#### [Problem]
Answer with a single number, the count of lines in the material below that contain the word "inputs".

#### [Record set]
::::::

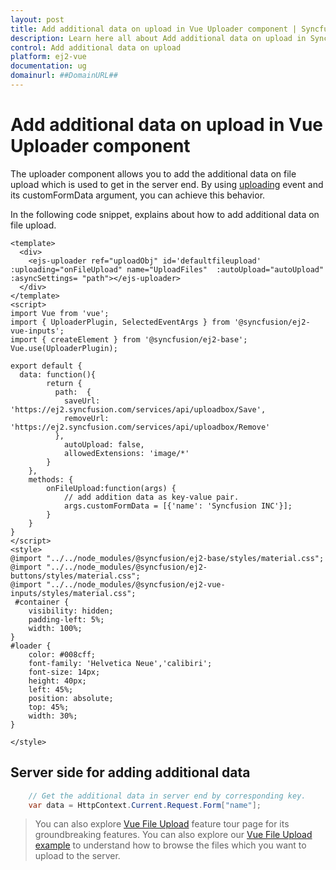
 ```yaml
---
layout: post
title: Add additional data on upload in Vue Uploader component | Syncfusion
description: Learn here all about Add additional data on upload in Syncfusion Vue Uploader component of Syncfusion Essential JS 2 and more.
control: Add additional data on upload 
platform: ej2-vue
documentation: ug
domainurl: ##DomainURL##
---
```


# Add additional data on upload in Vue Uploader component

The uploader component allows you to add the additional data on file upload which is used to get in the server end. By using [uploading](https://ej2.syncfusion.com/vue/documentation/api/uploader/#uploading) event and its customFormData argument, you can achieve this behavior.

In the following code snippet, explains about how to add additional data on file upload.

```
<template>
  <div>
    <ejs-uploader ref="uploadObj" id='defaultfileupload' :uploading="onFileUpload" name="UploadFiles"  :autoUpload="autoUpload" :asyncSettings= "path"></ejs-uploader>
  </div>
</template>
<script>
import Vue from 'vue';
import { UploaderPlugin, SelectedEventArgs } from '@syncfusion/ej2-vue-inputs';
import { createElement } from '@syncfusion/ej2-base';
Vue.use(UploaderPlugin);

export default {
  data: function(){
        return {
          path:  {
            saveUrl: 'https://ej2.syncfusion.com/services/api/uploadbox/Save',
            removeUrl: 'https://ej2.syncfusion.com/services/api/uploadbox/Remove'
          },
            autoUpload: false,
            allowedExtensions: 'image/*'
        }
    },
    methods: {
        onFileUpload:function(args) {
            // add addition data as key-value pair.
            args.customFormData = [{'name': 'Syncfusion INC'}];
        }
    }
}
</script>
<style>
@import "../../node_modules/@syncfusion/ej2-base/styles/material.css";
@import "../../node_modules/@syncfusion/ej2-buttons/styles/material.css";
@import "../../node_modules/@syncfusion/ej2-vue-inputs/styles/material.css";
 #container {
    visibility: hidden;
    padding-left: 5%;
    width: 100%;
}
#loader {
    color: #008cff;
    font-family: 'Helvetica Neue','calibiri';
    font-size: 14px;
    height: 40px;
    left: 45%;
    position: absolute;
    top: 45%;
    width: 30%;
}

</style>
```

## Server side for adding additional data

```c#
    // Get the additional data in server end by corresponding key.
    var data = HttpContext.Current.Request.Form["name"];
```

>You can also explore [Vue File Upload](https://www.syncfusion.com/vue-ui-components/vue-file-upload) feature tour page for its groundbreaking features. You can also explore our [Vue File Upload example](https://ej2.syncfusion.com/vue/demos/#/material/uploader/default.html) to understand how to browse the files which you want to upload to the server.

::::::

#### [Response for this exercise]
2